"""

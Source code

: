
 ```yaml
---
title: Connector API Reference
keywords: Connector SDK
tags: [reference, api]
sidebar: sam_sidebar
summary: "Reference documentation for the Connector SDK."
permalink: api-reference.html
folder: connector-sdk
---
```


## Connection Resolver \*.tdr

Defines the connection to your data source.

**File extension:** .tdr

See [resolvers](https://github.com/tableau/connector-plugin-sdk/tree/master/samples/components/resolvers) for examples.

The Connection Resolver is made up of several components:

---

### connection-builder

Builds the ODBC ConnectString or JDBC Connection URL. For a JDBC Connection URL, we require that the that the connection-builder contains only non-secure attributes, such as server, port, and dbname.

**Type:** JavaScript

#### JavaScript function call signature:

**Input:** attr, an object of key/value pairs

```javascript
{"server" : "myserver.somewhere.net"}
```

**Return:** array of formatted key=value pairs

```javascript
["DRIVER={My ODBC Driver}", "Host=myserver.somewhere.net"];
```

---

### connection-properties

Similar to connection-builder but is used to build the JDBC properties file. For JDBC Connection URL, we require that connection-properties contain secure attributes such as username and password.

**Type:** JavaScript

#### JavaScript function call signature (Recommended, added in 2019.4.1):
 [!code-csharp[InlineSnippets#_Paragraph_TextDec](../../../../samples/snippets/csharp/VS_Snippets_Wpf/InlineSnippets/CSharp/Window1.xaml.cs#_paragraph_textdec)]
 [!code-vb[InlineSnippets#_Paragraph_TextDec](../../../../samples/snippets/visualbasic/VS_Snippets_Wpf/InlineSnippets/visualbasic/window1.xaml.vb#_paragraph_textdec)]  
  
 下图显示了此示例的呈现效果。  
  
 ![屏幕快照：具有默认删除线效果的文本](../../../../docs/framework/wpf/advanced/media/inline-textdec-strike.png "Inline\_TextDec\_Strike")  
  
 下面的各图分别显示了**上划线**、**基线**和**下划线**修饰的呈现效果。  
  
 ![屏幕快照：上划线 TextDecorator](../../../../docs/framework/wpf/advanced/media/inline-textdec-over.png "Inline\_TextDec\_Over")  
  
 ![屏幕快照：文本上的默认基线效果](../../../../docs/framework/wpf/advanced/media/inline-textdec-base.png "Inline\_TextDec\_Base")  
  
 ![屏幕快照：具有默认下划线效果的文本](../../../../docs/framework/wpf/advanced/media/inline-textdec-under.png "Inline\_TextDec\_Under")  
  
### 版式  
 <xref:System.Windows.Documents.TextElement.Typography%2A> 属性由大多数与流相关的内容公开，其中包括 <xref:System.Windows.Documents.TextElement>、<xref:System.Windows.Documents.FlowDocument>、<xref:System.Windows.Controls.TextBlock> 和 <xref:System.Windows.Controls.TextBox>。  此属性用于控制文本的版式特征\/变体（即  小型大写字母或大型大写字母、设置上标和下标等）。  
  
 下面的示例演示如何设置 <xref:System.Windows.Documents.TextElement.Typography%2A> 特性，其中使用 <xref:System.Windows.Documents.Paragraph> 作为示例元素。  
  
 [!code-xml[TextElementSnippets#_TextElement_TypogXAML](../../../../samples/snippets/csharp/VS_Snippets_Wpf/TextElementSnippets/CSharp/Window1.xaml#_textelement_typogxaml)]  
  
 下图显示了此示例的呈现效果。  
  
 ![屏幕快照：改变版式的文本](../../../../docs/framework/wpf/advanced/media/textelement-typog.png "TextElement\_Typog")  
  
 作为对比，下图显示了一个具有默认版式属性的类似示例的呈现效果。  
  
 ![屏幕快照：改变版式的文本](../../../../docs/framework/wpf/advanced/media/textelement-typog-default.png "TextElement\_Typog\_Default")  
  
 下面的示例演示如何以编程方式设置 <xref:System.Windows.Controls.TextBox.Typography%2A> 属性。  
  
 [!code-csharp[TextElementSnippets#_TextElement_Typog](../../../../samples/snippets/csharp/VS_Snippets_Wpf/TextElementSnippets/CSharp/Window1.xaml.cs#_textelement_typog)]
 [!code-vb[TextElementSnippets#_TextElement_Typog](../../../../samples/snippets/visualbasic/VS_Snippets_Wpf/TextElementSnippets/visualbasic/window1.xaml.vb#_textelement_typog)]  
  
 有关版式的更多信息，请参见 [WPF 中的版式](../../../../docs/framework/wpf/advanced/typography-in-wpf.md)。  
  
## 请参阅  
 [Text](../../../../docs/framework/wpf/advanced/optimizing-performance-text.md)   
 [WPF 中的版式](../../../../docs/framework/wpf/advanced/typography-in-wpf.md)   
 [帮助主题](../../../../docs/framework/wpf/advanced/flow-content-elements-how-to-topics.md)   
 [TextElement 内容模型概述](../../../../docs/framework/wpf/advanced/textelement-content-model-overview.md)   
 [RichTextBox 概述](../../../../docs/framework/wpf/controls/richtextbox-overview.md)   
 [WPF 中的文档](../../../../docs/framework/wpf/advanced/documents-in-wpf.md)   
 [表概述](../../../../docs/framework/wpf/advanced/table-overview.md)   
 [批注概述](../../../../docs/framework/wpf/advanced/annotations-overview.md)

"""

Give back exactly the lines from the one that contains "[WPF 中的文档](../" to the end of the data above, both of those lines included.

(Task response)
 [WPF 中的文档](../../../../docs/framework/wpf/advanced/documents-in-wpf.md)   
 [表概述](../../../../docs/framework/wpf/advanced/table-overview.md)   
 [批注概述](../../../../docs/framework/wpf/advanced/annotations-overview.md)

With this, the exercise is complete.